Again, these threading complexities that come with the co-existance of ArcObjects and pure Java simply go away with the JMap. JMap is pure Java and only exhibits AWT/Swing’s own threading model, which is quite familiar to most Java programmers.
Event Handling
Some similarities here. Both the ArcObjects-based MapBean and the Runtime Java SDK’s JMap are capable of firing events. You can add listeners to them for handling and reacting to these events. However, the MapBean control utilizes listeners that are native to ArcObjects and not Java, and uses custom events that are not fired from within Java’s event dispatching thread. By contrast, the JMap listener and eventing models are pure extensions of the Java framework. See java.util.EventListener.
Again, programming with events and listeners is another case in which using the JMap and the Runtime SDK for Java provides a natural programming model and developer experience, much more than the ArcObjects SDK for Java provides.
GUI development tools
With respect to IDE’s and design-time usage, The ArcGIS Engine’s ArcObjects SDK for Java provides a complete Visual Bean palette for drag-and-drop GUI development in Eclipse. This is a strong point for developer productivity and for getting your solutions to market quickly. The ArcGIS Runtime SDK for Java version 1.0 does not have this feature out of the box. However, the JMap is in fact a pure JComponent, and not a wrapper. as such, you can add this component to palettes manually in any Java-based GUI builder solution on the market, such as WindowBuilder for Eclipse.

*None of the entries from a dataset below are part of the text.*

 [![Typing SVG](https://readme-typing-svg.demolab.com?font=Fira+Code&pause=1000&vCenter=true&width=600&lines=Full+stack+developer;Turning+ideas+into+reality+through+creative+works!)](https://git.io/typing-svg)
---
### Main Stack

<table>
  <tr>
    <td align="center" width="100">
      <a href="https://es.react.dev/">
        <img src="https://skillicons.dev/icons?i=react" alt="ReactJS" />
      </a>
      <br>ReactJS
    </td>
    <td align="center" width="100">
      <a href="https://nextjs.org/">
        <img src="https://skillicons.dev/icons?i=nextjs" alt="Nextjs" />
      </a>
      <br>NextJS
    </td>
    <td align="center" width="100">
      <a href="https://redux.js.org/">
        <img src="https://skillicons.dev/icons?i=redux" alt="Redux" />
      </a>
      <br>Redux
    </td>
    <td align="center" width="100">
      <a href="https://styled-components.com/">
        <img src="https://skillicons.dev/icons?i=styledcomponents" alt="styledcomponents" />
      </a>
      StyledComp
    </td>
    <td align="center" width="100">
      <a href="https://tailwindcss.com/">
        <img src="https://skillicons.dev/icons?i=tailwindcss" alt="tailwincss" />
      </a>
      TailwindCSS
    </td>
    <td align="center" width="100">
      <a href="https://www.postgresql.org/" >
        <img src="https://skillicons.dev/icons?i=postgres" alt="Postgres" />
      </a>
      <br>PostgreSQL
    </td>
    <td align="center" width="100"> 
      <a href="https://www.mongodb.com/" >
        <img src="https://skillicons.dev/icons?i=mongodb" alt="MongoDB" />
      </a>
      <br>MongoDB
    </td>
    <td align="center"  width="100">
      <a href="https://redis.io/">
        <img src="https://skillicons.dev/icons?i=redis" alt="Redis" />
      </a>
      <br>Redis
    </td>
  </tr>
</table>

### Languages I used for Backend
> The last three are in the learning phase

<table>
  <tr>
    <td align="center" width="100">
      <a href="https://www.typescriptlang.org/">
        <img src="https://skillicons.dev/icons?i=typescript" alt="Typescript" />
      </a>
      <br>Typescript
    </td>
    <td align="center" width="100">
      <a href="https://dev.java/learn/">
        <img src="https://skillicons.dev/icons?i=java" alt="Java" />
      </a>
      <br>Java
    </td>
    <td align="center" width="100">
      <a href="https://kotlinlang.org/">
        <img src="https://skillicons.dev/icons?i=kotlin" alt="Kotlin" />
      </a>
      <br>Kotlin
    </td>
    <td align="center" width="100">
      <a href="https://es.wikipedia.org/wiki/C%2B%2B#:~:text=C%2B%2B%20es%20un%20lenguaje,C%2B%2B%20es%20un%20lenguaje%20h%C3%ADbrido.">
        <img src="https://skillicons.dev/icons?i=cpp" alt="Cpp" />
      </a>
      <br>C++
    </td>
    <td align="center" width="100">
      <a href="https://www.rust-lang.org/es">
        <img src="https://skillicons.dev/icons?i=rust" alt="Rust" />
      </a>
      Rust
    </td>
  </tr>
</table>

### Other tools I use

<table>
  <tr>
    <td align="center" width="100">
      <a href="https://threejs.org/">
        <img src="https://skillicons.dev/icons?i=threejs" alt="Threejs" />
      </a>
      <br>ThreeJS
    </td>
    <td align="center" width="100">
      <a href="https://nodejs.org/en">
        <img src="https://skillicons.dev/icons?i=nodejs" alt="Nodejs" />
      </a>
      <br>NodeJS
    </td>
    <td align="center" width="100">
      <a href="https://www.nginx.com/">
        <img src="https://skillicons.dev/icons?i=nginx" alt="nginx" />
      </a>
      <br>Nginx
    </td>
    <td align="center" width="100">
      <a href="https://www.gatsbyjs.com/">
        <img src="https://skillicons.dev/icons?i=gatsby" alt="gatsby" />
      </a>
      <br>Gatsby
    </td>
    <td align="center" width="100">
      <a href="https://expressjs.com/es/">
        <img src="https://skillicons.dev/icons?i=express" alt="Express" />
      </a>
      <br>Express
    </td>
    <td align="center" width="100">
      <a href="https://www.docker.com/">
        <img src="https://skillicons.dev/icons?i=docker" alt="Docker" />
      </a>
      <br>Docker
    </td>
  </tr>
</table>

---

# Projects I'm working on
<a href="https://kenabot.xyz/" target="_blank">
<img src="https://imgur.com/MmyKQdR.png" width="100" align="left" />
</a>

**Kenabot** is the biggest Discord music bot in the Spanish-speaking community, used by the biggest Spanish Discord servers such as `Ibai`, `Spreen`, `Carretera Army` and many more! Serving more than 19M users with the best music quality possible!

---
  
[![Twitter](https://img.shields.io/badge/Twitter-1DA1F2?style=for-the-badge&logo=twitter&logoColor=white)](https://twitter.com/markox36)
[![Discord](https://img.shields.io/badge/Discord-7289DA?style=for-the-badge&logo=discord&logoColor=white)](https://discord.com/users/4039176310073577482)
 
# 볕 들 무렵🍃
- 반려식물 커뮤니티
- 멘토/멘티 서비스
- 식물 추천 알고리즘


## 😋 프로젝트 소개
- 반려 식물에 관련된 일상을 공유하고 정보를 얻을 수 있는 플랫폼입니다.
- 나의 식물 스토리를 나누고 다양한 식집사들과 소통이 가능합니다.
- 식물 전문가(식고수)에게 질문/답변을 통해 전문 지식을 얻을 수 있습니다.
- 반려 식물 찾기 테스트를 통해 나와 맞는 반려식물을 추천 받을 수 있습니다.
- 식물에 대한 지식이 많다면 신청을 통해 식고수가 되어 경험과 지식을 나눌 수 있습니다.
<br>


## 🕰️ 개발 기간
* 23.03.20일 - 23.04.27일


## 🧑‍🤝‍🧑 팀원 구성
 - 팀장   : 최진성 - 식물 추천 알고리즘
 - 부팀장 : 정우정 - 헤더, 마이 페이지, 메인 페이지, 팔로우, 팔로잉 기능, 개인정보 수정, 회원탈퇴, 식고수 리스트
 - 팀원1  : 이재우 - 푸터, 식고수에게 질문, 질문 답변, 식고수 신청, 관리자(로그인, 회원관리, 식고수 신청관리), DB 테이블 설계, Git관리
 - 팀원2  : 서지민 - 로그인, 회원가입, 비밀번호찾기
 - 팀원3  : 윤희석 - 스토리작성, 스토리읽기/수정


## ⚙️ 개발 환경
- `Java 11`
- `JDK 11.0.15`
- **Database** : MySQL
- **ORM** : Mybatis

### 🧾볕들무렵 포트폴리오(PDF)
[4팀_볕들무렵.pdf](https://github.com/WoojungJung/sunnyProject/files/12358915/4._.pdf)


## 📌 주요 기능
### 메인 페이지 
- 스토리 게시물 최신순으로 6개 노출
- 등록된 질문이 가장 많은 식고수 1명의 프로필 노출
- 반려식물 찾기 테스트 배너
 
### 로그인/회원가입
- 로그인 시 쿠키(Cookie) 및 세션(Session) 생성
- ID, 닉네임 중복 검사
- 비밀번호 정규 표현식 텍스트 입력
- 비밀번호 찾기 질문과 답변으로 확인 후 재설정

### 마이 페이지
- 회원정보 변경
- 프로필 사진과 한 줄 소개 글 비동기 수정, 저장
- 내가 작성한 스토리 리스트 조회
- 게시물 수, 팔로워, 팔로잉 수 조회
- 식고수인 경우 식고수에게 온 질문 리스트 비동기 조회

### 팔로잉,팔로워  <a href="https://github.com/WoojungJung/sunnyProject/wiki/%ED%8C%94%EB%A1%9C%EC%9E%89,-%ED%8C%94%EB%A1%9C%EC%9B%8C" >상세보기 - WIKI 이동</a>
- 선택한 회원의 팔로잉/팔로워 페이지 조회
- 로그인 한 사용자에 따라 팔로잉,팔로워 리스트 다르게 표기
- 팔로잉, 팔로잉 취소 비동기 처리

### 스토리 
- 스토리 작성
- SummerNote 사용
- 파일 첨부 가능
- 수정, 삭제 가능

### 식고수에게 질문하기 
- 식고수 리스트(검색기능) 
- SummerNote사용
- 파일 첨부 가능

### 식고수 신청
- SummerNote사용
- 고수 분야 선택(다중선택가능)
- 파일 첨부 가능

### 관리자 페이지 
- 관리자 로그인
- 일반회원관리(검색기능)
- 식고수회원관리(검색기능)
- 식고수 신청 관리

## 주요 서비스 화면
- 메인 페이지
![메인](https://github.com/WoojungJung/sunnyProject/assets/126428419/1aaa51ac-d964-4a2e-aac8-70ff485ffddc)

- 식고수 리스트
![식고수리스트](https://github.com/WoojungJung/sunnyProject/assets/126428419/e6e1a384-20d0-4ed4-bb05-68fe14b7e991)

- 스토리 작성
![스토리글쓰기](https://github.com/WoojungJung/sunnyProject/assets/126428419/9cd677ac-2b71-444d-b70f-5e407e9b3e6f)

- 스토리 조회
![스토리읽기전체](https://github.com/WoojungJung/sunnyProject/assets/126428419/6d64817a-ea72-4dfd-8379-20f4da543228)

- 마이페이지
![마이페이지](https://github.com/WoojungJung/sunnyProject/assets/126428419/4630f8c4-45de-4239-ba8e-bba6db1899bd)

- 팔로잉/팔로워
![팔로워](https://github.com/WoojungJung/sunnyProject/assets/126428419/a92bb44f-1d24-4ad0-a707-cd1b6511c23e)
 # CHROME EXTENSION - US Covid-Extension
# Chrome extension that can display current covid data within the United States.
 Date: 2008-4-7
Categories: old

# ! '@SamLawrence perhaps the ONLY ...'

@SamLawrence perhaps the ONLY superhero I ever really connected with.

Well, that’s a head-start, I think. There is so much more I could write about in comparing the two visual components, but I believe these are good key starting points. We value your feedback, so please reply with comments, corrections, concerns, etc. I hope we have highlighted the main things to keep in mind here. Something to take away is that there is not going to be a straight-forward migration path for your visual map components, I’m afraid, but the changes now are going to be SO worth it. The best advice is to delve into the Javadoc and conceptual help, and lean on the rich set of example apps in the Sample Viewer application.

The Sample Viewer Application
These are excellent resources to jumpstart your migration planning. The JMap is much more streamlined for developing apps that “go with the grain” of the ArcGIS platform today and into the future.